Full reindex on startup over incremental-only

Section titled “Full reindex on startup over incremental-only”

Choice: The search index is fully rebuilt from the filesystem on every startup, with incremental updates while running.

Why: Guarantees the index is always consistent with the actual filesystem, even if files were changed while the server was down.

Trade-off: Startup time increases with the number of files. For very large filesystems (100k+ files), the initial index build can take several seconds. The 500ms debounce on filesystem events means very rapid changes may be batched.


The database schema supports multiple users with admin and user roles, but no API exists to create additional users. The shares table for file sharing links is also schema-only. These are designed for future implementation.

Directory listings return all items up to max_listing_items (10,000). Very large directories may be slow to render in the browser. There is no “load more” or offset-based pagination.

The mapping between HLS source keys and file paths lives in memory (DashMap). A server restart between requesting the playlist and playing a segment will cause 404 errors. Clients need to re-request the playlist.

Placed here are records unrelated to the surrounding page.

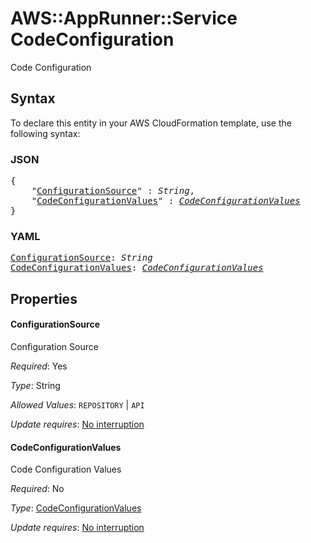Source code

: # AWS::AppRunner::Service CodeConfiguration

Code Configuration

## Syntax

To declare this entity in your AWS CloudFormation template, use the following syntax:

### JSON

<pre>
{
    "<a href="#configurationsource" title="ConfigurationSource">ConfigurationSource</a>" : <i>String</i>,
    "<a href="#codeconfigurationvalues" title="CodeConfigurationValues">CodeConfigurationValues</a>" : <i><a href="codeconfigurationvalues.md">CodeConfigurationValues</a></i>
}
</pre>

### YAML

<pre>
<a href="#configurationsource" title="ConfigurationSource">ConfigurationSource</a>: <i>String</i>
<a href="#codeconfigurationvalues" title="CodeConfigurationValues">CodeConfigurationValues</a>: <i><a href="codeconfigurationvalues.md">CodeConfigurationValues</a></i>
</pre>

## Properties

#### ConfigurationSource

Configuration Source

_Required_: Yes

_Type_: String

_Allowed Values_: <code>REPOSITORY</code> | <code>API</code>

_Update requires_: [No interruption](https://docs.aws.amazon.com/AWSCloudFormation/latest/UserGuide/using-cfn-updating-stacks-update-behaviors.html#update-no-interrupt)

#### CodeConfigurationValues

Code Configuration Values

_Required_: No

_Type_: <a href="codeconfigurationvalues.md">CodeConfigurationValues</a>

_Update requires_: [No interruption](https://docs.aws.amazon.com/AWSCloudFormation/latest/UserGuide/using-cfn-updating-stacks-update-behaviors.html#update-no-interrupt)
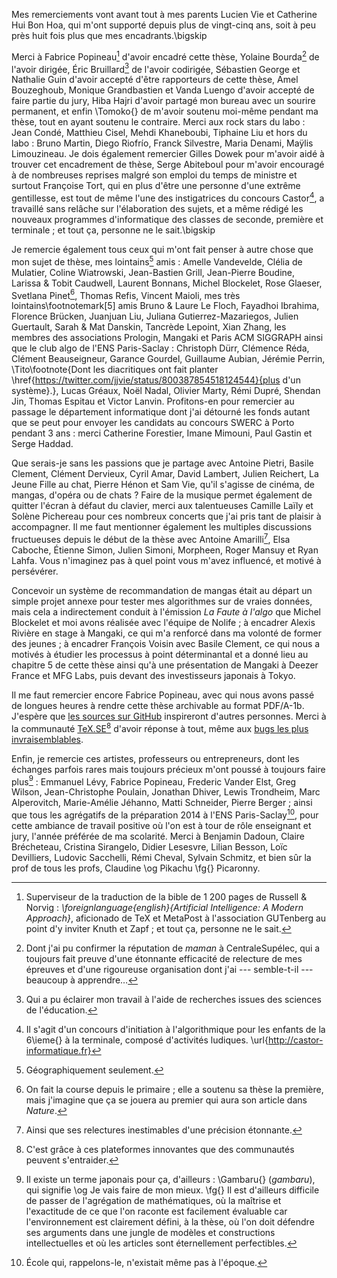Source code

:Mes remerciements vont avant tout à mes parents Lucien Vie et Catherine Hui Bon Hoa, qui m'ont supporté depuis plus de vingt-cinq ans, soit à peu près huit fois plus que mes encadrants.\bigskip

Merci à Fabrice Popineau[^6] d'avoir encadré cette thèse, Yolaine Bourda[^7] de l'avoir dirigée, Éric Bruillard[^8] de l'avoir codirigée, Sébastien George et Nathalie Guin d'avoir accepté d'être rapporteurs de cette thèse, Amel Bouzeghoub, Monique Grandbastien et Vanda Luengo d'avoir accepté de faire partie du jury, Hiba Hajri d'avoir partagé mon bureau avec un sourire permanent, et enfin \Tomoko{} de m'avoir soutenu moi-même pendant ma thèse, tout en ayant soutenu le contraire. Merci aux rock stars du labo : Jean Condé, Matthieu Cisel, Mehdi Khaneboubi, Tiphaine Liu et hors du labo : Bruno Martin, Diego Riofrío, Franck Silvestre, Maria Denami, Maÿlis Limouzineau. Je dois également remercier Gilles Dowek pour m'avoir aidé à trouver cet encadrement de thèse, Serge Abiteboul pour m'avoir encouragé à de nombreuses reprises malgré son emploi du temps de ministre et surtout Françoise Tort, qui en plus d'être une personne d'une extrême gentillesse, est tout de même l'une des instigatrices du concours Castor[^1], a travaillé sans relâche sur l'élaboration des sujets, et a même rédigé les nouveaux programmes d'informatique des classes de seconde, première et terminale ; et tout ça, personne ne le sait.\bigskip

 [^1]: Il s'agit d'un concours d'initiation à l'algorithmique pour les enfants de la 6\ieme{} à la terminale, composé d'activités ludiques. \url{http://castor-informatique.fr}

Je remercie également tous ceux qui m'ont fait penser à autre chose que mon sujet de thèse, mes lointains[^2] amis : Amelle Vandevelde, Clélia de Mulatier, Coline Wiatrowski, Jean-Bastien Grill, Jean-Pierre Boudine, Larissa & Tobit Caudwell, Laurent Bonnans, Michel Blockelet, Rose Glaeser, Svetlana Pinet[^3], Thomas Refis, Vincent Maioli, mes très lointains\footnotemark[5] amis Bruno & Laure Le Floch, Fayadhoi Ibrahima, Florence Brücken, Juanjuan Liu, Juliana Gutierrez-Mazariegos, Julien Guertault, Sarah & Mat Danskin, Tancrède Lepoint, Xian Zhang, les membres des associations Prologin, Mangaki et Paris ACM SIGGRAPH ainsi que le club algo de l'ENS Paris-Saclay : Christoph Dürr, Clémence Réda, Clément Beauseigneur, Garance Gourdel, Guillaume Aubian, Jérémie Perrin, \Tito\footnote{Dont les diacritiques ont fait planter \href{https://twitter.com/jjvie/status/800387854518124544}{plus d'un système}.}, Lucas Gréaux, Noël Nadal, Olivier Marty, Rémi Dupré, Shendan Jin, Thomas Espitau et Victor Lanvin. Profitons-en pour remercier au passage le département informatique dont j'ai détourné les fonds autant que se peut pour envoyer les candidats au concours SWERC à Porto pendant 3 ans : merci Catherine Forestier, Imane Mimouni, Paul Gastin et Serge Haddad.

Que serais-je sans les passions que je partage avec Antoine Pietri, Basile Clement, Clément Dervieux, Cyril Amar, David Lambert, Julien Reichert, La Jeune Fille au chat, Pierre Hénon et Sam Vie, qu'il s'agisse de cinéma, de mangas, d'opéra ou de chats ? Faire de la musique permet également de quitter l'écran à défaut du clavier, merci aux talentueuses Camille Laïly et Solène Pichereau pour ces nombreux concerts que j'ai pris tant de plaisir à accompagner. Il me faut mentionner également les multiples discussions fructueuses depuis le début de la thèse avec Antoine Amarilli[^4], Elsa Caboche, Étienne Simon, Julien Simoni, Morpheen, Roger Mansuy et Ryan Lahfa. Vous n'imaginez pas à quel point vous m'avez influencé, et motivé à persévérer.

Concevoir un système de recommandation de mangas était au départ un simple projet annexe pour tester mes algorithmes sur de vraies données, mais cela a indirectement conduit à l'émission *La Faute à l'algo* que Michel Blockelet et moi avons réalisée avec l'équipe de Nolife ; à encadrer Alexis Rivière en stage à Mangaki, ce qui m'a renforcé dans ma volonté de former des jeunes ; à encadrer François Voisin avec Basile Clement, ce qui nous a motivés à étudier les processus à point déterminantal et a donné lieu au chapitre 5 de cette thèse ainsi qu'à une présentation de Mangaki à Deezer France et MFG Labs, puis devant des investisseurs japonais à Tokyo.

Il me faut remercier encore Fabrice Popineau, avec qui nous avons passé de longues heures à rendre cette thèse archivable au format PDF/A-1b. J'espère que [les sources sur GitHub](https://github.com/jilljenn/phd) inspireront d'autres personnes. Merci à la communauté [TeX.SE](http://tex.stackexchange.com)[^10] d'avoir réponse à tout, même aux [bugs les plus invraisemblables](http://tex.stackexchange.com/q/347185/7144).

 [^2]: Géographiquement seulement.

 [^3]: On fait la course depuis le primaire ; elle a soutenu sa thèse la première, mais j'imagine que ça se jouera au premier qui aura son article dans *Nature*.

 [^4]: Ainsi que ses relectures inestimables d'une précision étonnante.

Enfin, je remercie ces artistes, professeurs ou entrepreneurs, dont les échanges parfois rares mais toujours précieux m'ont poussé à toujours faire plus[^9] : Emmanuel Lévy, Fabrice Popineau, Frederic Vander Elst, Greg Wilson, Jean-Christophe Poulain, Jonathan Dhiver, Lewis Trondheim, Marc Alperovitch, Marie-Amélie Jéhanno, Matti Schneider, Pierre Berger ; ainsi que tous les agrégatifs de la préparation 2014 à l'ENS Paris-Saclay[^5], pour cette ambiance de travail positive où l'on est à tour de rôle enseignant et jury, l'année préférée de ma scolarité. Merci à Benjamin Dadoun, Claire Brécheteau, Cristina Sirangelo, Didier Lesesvre, Lilian Besson, Loïc Devilliers, Ludovic Sacchelli, Rémi Cheval, Sylvain Schmitz, et bien sûr la prof de tous les profs, Claudine \og Pikachu \fg{} Picaronny.

 [^5]: École qui, rappelons-le, n'existait même pas à l'époque.

 [^6]: Superviseur de la traduction de la bible de 1 200 pages de Russell & Norvig : *\foreignlanguage{english}{Artificial Intelligence: A Modern Approach}*, aficionado de TeX et MetaPost à l'association GUTenberg au point d'y inviter Knuth et Zapf ; et tout ça, personne ne le sait.

 [^7]: Dont j'ai pu confirmer la réputation de *maman* à CentraleSupélec, qui a toujours fait preuve d'une étonnante efficacité de relecture de mes épreuves et d'une rigoureuse organisation dont j'ai --- semble-t-il --- beaucoup à apprendre…

 [^8]: Qui a pu éclairer mon travail à l'aide de recherches issues des sciences de l'éducation.

 [^9]: Il existe un terme japonais pour ça, d'ailleurs : \Gambaru{} (*gambaru*), qui signifie \og Je vais faire de mon mieux. \fg{} Il est d'ailleurs difficile de passer de l'agrégation de mathématiques, où la maîtrise et l'exactitude de ce que l'on raconte est facilement évaluable car l'environnement est clairement défini, à la thèse, où l'on doit défendre ses arguments dans une jungle de modèles et constructions intellectuelles et où les articles sont éternellement perfectibles.

 [^10]: C'est grâce à ces plateformes innovantes que des communautés peuvent s'entraider.

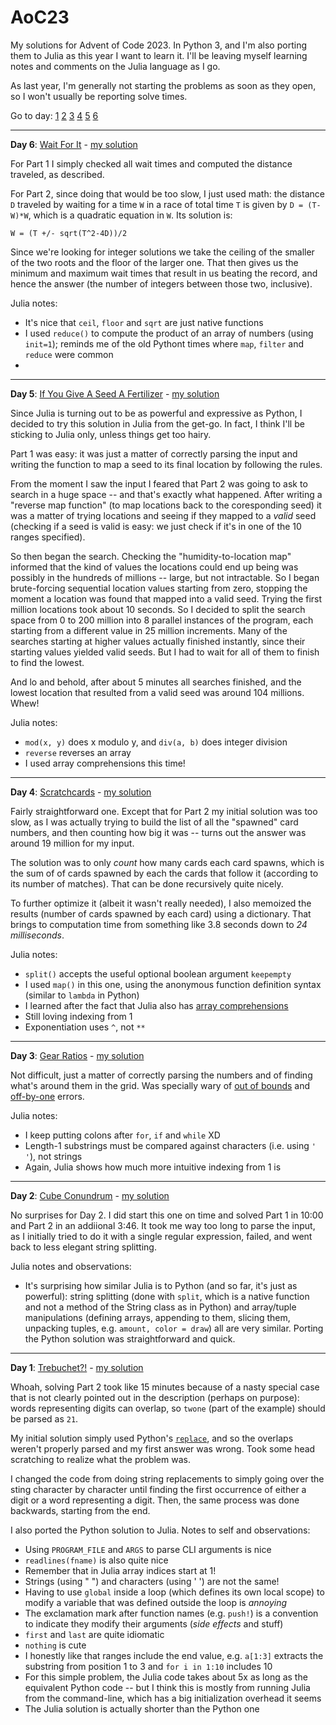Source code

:# AoC23
My solutions for Advent of Code 2023. In Python 3, and I'm also porting them to Julia as this year I want to learn it. I'll be leaving myself learning notes and comments on the Julia language as I go.

As last year, I'm generally not starting the problems as soon as they open, so I won't usually be reporting solve times.

Go to day: [1](#day1) [2](#day2) [3](#day3) [4](#day4) [5](#day5) [6](#day6)

---

**Day 6**: [Wait For It](https://adventofcode.com/2023/day/6)<a name="day6"></a> - [my solution](https://github.com/meithan/AoC23/blob/main/day06)

For Part 1 I simply checked all wait times and computed the distance traveled, as described.

For Part 2, since doing that would be too slow, I just used math: the distance `D` traveled by waiting for a time `W` in a race of total time `T` is given by `D = (T-W)*W`, which is a quadratic equation in `W`. Its solution is:

`W = (T +/- sqrt(T^2-4D))/2`

Since we're looking for integer solutions we take the ceiling of the smaller of the two roots and the floor of the larger one. That then gives us the minimum and maximum wait times that result in us beating the record, and hence the answer (the number of integers between those two, inclusive).

Julia notes:
* It's nice that `ceil`, `floor` and `sqrt` are just native functions
* I used `reduce()` to compute the product of an array of numbers (using `init=1`); reminds me of the old Pythont times where `map`, `filter` and `reduce` were common
* 

---

**Day 5**: [If You Give A Seed A Fertilizer](https://adventofcode.com/2023/day/5)<a name="day5"></a> - [my solution](https://github.com/meithan/AoC23/blob/main/day05)

Since Julia is turning out to be as powerful and expressive as Python, I decided to try this solution in Julia from the get-go. In fact, I think I'll be sticking to Julia only, unless things get too hairy.

Part 1 was easy: it was just a matter of correctly parsing the input and writing the function to map a seed to its final location by following the rules.

From the moment I saw the input I feared that Part 2 was going to ask to search in a huge space -- and that's exactly what happened. After writing a "reverse map function" (to map locations back to the coresponding seed) it was a matter of trying locations and seeing if they mapped to a *valid* seed (checking if a seed is valid is easy: we just check if it's in one of the 10 ranges specified).

So then began the search. Checking the "humidity-to-location map" informed that the kind of values the locations could end up being was possibly in the hundreds of millions -- large, but not intractable. So I began brute-forcing sequential location values starting from zero, stopping the moment a location was found that mapped into a valid seed. Trying the first million locations took about 10 seconds. So I decided to split the search space from 0 to 200 million into 8 parallel instances of the program, each starting from a different value in 25 million increments. Many of the searches starting at higher values actually finished instantly, since their starting values yielded valid seeds. But I had to wait for all of them to finish to find the lowest.

And lo and behold, after about 5 minutes all searches finished, and the lowest location that resulted from a valid seed was around 104 millions. Whew!

Julia notes:
* `mod(x, y)` does x modulo y, and `div(a, b)` does integer division
* `reverse` reverses an array
* I used array comprehensions this time!

---

**Day 4**: [Scratchcards](https://adventofcode.com/2023/day/4)<a name="day4"></a> - [my solution](https://github.com/meithan/AoC23/blob/main/day04)

Fairly straightforward one. Except that for Part 2 my initial solution was too slow, as I was actually trying to build the list of all the "spawned" card numbers, and then counting how big it was -- turns out the answer was around 19 million for my input.

The solution was to only *count* how many cards each card spawns, which is the sum of of cards spawned by each the cards that follow it (according to its number of matches). That can be done recursively quite nicely.

To further optimize it (albeit it wasn't really needed), I also memoized the results (number of cards spawned by each card) using a dictionary. That brings to computation time from something like 3.8 seconds down to *24 milliseconds*.

Julia notes:
* `split()` accepts the useful optional boolean argument `keepempty`
* I used `map()` in this one, using the anonymous function definition syntax (similar to `lambda` in Python)
* I learned after the fact that Julia also has [array comprehensions](https://docs.julialang.org/en/v1/manual/arrays/#man-comprehensions)
* Still loving indexing from 1
* Exponentiation uses `^`, not `**`

---

**Day 3**: [Gear Ratios](https://adventofcode.com/2023/day/3)<a name="day3"></a> - [my solution](https://github.com/meithan/AoC23/blob/main/day03)

Not difficult, just a matter of correctly parsing the numbers and of finding what's around them in the grid. Was specially wary of [out of bounds](https://en.wikipedia.org/wiki/Bounds_checking) and [off-by-one](https://en.wikipedia.org/wiki/Off-by-one_error) errors.

Julia notes:
* I keep putting colons after `for`, `if` and `while` XD
* Length-1 substrings must be compared against characters (i.e. using `' '`), not strings
* Again, Julia shows how much more intuitive indexing from 1 is

---

**Day 2**: [Cube Conundrum](https://adventofcode.com/2023/day/2)<a name="day2"></a> - [my solution](https://github.com/meithan/AoC23/blob/main/day02)

No surprises for Day 2. I did start this one on time and solved Part 1 in 10:00 and Part 2 in an addiional 3:46. It took me way too long to parse the input, as I initially tried to do it with a single regular expression, failed, and went back to less elegant string splitting.

Julia notes and observations:

* It's surprising how similar Julia is to Python (and so far, it's just as powerful): string splitting (done with `split`, which is a native function and not a method of the String class as in Python) and array/tuple manipulations (defining arrays, appending to them, slicing them, unpacking tuples, e.g. `amount, color = draw`) all are very similar. Porting the Python solution was straightforward and quick.

---

**Day 1**: [Trebuchet?!](https://adventofcode.com/2023/day/1)<a name="day1"></a> - [my solution](https://github.com/meithan/AoC23/blob/main/day01)

Whoah, solving Part 2 took like 15 minutes because of a nasty special case that is not clearly pointed out in the description (perhaps on purpose): words representing digits can overlap, so `twone` (part of the example) should be parsed as `21`.

My initial solution simply used Python's [`replace`](https://docs.python.org/3/library/stdtypes.html#str.replace), and so the overlaps weren't properly parsed and my first answer was wrong. Took some head scratching to realize what the problem was.

I changed the code from doing string replacements to simply going over the sting character by character until finding the first occurrence of either a digit or a word representing a digit. Then, the same process was done backwards, starting from the end.

I also ported the Python solution to Julia. Notes to self and observations:

* Using `PROGRAM_FILE` and `ARGS` to parse CLI arguments is nice
* `readlines(fname)` is also quite nice
* Remember that in Julia array indices start at 1!
* Strings (using " ") and characters (using ' ') are not the same!
* Having to use `global` inside a loop (which defines its own local scope) to modify a variable that was defined outside the loop is _annoying_
* The exclamation mark after function names (e.g. `push!`) is a convention to indicate they modify their arguments (_side effects_ and stuff)
* `first` and `last` are quite idiomatic
* `nothing` is cute
* I honestly like that ranges include the end value, e.g. `a[1:3]` extracts the substring from position 1 to 3 and `for i in 1:10` includes 10
* For this simple problem, the Julia code takes about 5x as long as the equivalent Python code -- but I think this is mostly from running Julia from the command-line, which has a big initialization overhead it seems
* The Julia solution is actually shorter than the Python one
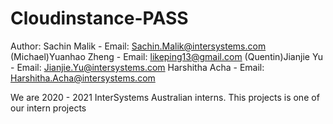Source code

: # Cloudinstance-PASS

Author:
       Sachin Malik           - Email: Sachin.Malik@intersystems.com
       (Michael)Yuanhao Zheng - Email: likeping13@gmail.com
       (Quentin)Jianjie Yu    - Email: Jianjie.Yu@intersystems.com
       Harshitha Acha         - Email: Harshitha.Acha@intersystems.com
       
We are 2020 - 2021 InterSystems Australian interns. This projects is one of our intern projects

The overwrite=false rename check has a time-of-check-time-of-use race: another process could create the destination between the exists check and the rename operation. This is documented in the source code and accepted as a minor limitation given single-instance deployment.

The frontend sidebar has hardcoded quicklinks (/home, /var/log, /etc) that assume a Linux filesystem. These don’t adapt to the configured root directory or the host OS.

The built-in editor is a plain <textarea> with line numbers. No syntax highlighting, code completion, or advanced editing features. It’s designed for quick config edits, not as an IDE replacement.

ETags are computed from file size + modification time (via blake3), not file content. If a file is modified to the same length at the same timestamp (unlikely but possible), the ETag won’t change. This is a standard performance trade-off — content hashing would require reading the entire file on every request.

Single SQLite database, in-memory caches, in-memory HLS mappings — all designed for a single instance. Running multiple instances behind a load balancer would require extracting these to shared storage.